By James Drew
Lockheed Martin wants to see the continuation of the X-47B demonstrator programme led by Northrop Grumman as the US Navy’s unmanned carrier-launched airborne surveillance and strike (UCLASS) competition enters a “waiting period” with no firm requirements so far revealed.
Bob Ruszkowski, Lockheed’s director of advanced air dominance and unmanned systems strategy, says that industry and the navy still have much to learn about unmanned operations within a battle carrier group that is swarming with manned aircraft.
“It’s still very important for the navy to continue to learn how to operate unmanned aircraft in a manned aircraft environment,” he says. “The navy would have a lot to gain from continuing those demonstrations.”
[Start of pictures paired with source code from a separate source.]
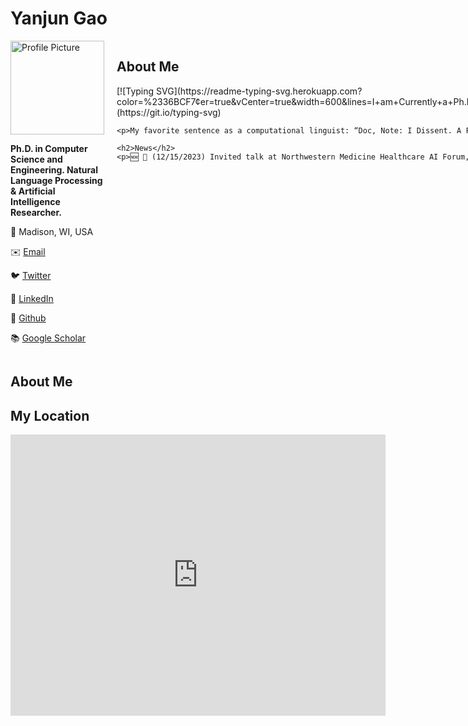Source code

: # Yanjun Gao

<div style="display: flex;">
  <div style="flex: 1; margin-right: 20px;">
    <img src="path_to_your_profile_picture.jpg" alt="Profile Picture" style="width: 150px;">
    <p><strong>Ph.D. in Computer Science and Engineering. Natural Language Processing & Artificial Intelligence Researcher.</strong></p>
    <p>📍 Madison, WI, USA</p>
    <p>✉️ <a href="mailto:your_email@example.com">Email</a></p>
    <p>🐦 <a href="https://twitter.com/your_twitter_handle">Twitter</a></p>
    <p>👔 <a href="https://linkedin.com/in/your_linkedin_handle">LinkedIn</a></p>
    <p>🐙 <a href="https://github.com/your_github_handle">Github</a></p>
    <p>📚 <a href="https://scholar.google.com/citations?user=your_google_scholar_id">Google Scholar</a></p>
  </div>
  <div style="flex: 3;">
    <h2>About Me</h2>
    <p>[![Typing SVG](https://readme-typing-svg.herokuapp.com?color=%2336BCF7&center=true&vCenter=true&width=600&lines=I+am+Currently+a+Ph.D+Student+in+Xiamen+University;+I+Received+My+M.S.+Degree+in+Telecom+from+UNSW;+My+Research+Interests+Include:;+Natural+Language+Processing,+Computer+Vision,+etc.)](https://git.io/typing-svg)</p>

    <p>My favorite sentence as a computational linguist: “Doc, Note: I Dissent. A Fast Never Prevents A Fatness. I Diet On Cod.” – Garfield.</p>

    <h2>News</h2>
    <p>🆕 📢 (12/15/2023) Invited talk at Northwestern Medicine Healthcare AI Forum, by Institute for Artificial Intelligence in Medicine! <a href="https://example.com">Link to the recording</a></p>
  </div>
</div>


## About Me

## My Location
<iframe src="https://www.google.com/maps/embed?pb=!1m18!1m12!1m3!1d11153.316369043733!2d118.098501!3d24.439521!2m3!1f0!2f0!3f0!3m2!1i1024!2i768!4f13.1!3m3!1m2!1s0x0%3A0x0!2zMjTCsDI2JzIyLjMiTiAxMTjCsDA1JzU0LjYiRQ!5e0!3m2!1sen!2s!4v1597822389101!5m2!1sen!2s" width="600" height="450" style="border:0;" allowfullscreen="" aria-hidden="false" tabindex="0"></iframe>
Ruszkowski says future X-47B testing could focus on command and control (C2), safe operations, information sharing across the battle group, and concepts of operation. That would help reduce risk across the UCLASS programme, he adds.
Lockheed, Northrop, Boeing and General Atomics Aeronautical Systems all intend to compete once the navy issues a request for proposals, but US lawmakers and some within the military have questioned whether the aircraft should be more focused on the combat element of the mission.
Until the requirements are established, Ruszkowski says the teams cannot firm their competing air vehicle design. However, more work can be done on “fundamental systems” like C2 and deck handling.
Lockheed is committed to a fixed wing design, but little else. “It’s adaptable, it’s flexible and it has the attribute for what we believe the future requirements need to be,” says Ruszkowski. “We’re well positioned to compete.”